Gıdıklamak mizah değildir!
Şimdi Müslüm Gürses’in acıklı şarkılarını dinlerken jiletle kollarını kesen gençler var. Mecazî aşktan gelen kalb ızdırabıyla jiletten gelen ten acısını ayıramayan insanlar bunlar. Biber acıdır. Hayat acıdır. Hayat biberdir! Soyutu, somutu bilmeyen, kelimeler ile onların temsil ettiği mânâları birbirine karıştıran insanlar bırakın sanatla meşgul olmayı, insan gibi yaşayabilirler mi? “Köpek” kelimesinin havladığı ve “ekmek” kelimesinin yenilebildiği bir dünya vehmeden bu zavallılar her türlü sömürüye açık değiller mi?

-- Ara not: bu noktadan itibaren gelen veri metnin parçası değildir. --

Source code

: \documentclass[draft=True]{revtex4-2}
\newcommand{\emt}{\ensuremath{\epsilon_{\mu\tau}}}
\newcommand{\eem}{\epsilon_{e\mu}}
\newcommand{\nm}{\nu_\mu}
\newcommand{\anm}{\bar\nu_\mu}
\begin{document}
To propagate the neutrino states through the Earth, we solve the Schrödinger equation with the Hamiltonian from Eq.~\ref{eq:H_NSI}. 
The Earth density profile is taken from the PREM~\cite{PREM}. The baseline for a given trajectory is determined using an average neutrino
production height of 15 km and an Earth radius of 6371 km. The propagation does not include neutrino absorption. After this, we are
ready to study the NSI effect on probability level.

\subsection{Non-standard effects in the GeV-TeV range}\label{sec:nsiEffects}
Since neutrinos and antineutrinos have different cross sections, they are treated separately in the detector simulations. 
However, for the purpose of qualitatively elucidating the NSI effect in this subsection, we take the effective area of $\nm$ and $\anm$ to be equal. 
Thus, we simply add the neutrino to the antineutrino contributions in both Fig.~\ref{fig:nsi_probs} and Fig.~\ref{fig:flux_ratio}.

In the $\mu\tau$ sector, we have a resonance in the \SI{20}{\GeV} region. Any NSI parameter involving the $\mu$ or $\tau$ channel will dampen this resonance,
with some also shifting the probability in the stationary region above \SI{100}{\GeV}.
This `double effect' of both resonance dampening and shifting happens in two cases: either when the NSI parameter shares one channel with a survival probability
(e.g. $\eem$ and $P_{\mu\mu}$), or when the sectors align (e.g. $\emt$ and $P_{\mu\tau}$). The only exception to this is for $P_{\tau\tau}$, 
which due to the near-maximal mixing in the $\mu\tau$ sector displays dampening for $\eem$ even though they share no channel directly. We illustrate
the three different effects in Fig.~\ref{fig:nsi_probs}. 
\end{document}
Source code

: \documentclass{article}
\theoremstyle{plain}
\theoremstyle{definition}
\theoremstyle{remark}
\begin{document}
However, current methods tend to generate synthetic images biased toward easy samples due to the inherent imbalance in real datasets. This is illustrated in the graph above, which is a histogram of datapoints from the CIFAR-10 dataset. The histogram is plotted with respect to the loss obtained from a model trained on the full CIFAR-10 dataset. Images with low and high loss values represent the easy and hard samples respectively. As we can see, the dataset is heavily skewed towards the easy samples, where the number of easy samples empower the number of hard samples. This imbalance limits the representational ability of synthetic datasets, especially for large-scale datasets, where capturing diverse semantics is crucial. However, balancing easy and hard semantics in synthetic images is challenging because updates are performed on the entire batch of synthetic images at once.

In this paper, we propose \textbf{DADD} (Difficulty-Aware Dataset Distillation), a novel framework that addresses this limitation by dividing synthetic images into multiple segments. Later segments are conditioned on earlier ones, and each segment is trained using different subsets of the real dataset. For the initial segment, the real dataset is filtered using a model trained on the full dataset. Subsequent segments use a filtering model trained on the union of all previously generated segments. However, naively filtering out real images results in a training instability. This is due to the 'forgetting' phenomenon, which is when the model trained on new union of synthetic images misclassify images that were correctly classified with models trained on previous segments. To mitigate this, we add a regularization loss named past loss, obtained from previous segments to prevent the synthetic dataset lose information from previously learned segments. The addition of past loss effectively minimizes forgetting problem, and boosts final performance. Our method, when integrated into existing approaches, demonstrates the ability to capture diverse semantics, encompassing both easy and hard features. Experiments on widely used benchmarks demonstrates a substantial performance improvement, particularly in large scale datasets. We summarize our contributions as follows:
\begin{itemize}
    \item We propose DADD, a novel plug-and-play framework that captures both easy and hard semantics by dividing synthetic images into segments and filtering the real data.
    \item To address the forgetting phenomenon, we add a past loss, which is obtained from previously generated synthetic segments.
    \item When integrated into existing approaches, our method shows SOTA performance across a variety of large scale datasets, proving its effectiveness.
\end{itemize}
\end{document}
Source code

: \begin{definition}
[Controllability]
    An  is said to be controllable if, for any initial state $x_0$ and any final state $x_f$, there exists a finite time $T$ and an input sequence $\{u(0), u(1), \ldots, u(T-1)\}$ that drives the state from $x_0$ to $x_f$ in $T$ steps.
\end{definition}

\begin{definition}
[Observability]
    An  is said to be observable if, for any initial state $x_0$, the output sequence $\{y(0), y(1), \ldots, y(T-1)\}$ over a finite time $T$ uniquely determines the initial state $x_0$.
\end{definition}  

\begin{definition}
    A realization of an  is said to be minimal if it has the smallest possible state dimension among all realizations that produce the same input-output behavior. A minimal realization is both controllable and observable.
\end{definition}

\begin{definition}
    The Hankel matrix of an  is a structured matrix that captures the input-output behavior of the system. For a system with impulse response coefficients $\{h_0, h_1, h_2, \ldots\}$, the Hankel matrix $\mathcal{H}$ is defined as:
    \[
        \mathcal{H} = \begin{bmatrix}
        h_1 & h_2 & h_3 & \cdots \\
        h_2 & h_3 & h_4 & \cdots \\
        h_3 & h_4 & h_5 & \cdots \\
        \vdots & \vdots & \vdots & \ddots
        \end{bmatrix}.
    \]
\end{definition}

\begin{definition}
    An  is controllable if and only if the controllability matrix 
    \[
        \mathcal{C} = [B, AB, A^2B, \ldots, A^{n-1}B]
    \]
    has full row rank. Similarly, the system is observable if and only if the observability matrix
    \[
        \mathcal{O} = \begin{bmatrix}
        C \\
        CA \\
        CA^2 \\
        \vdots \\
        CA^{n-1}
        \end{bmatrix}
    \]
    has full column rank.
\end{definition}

Evet… Bir roman okuyup kafasına kurşun sıkan Almanlardan bu yana fazla bir yol almış sayılmayız. İnsanlık Sanat’ın yolunu ta Rönesans’ta kaybetti ve hâlâ bulamadı. “Sanat” denilince duygusal sıkıntıların virüs gibi insandan insana bulaştığı bir faaliyet geliyor akla. İspanyol fikir adamıJosé Ortega y Gasset’nin 1925’te yayınlanan La deshumanización del arte (Sanatın gayrı-insanîleşmesi) adlı denemesinde söylediği gibi:
“… Beethoven’dan Wagner’e müzik melodramdır. […] Bu demektir ki sanatçı her insanda bulunan ve çok iyi bilinen bir zayıflığı suistimal ediyor: Izdırap ve sevinçlerin empati yoluyla bir insandan diğerine sirayet etmesi. Bu duygusal yayılmanın manevî hislerle alakası yok. Bir bıçağın cama sürtünce çıkardığı sesin verdiği rahatsızlık gibi. Otomatik olarak gerçekleşen bir etki-tepki. Gıdıklamaktan kaynaklanan gülmeyi mizah ile karıştırmayalım.[…] Sanat psişik bir bulaşmadan ibaret olamaz. Çünkü bu şuursuz bir etkilenmedir …”
Kokuşmanın kaynağı
Sevgiliye “siz” diyen hicaz makamındaki o şarkıyı kim hatırlıyor? Selâhattin Pınar’ın bestelediği, güftesi Fuat Edip Baksı’ya ait olan şarkı:
“… Bir bahar akşamı rastladım size / Sevinçli bir telaş içindeydiniz,
Derinden bakınca gözlerinize / Neden başınızı öne eğdiniz?
İçimde uyanan eski bir arzu / Dedi ki: yıllardır aradığım bu! …”
Nesrin Sipahi’den bu sözleri dilerken çoktan başlamış olan o kokuşmayı sezmedik. Sonra Tarkan “yakalarsam öperim” dedi, anlamadık. Yonca Evcimik “bandıra bandıra ye beni” diyerek insanı et derekesine düşürdüğünde zaten çok geç kalmıştık. Fakat dibi bulmamıştık henüz. Şah damarımızı koparan darbeyi İsmail YK vurdu: “ALLAH belânı versin” adlı bu aşk(!) şarkısı hepimizi diri diri toprağa gömdü.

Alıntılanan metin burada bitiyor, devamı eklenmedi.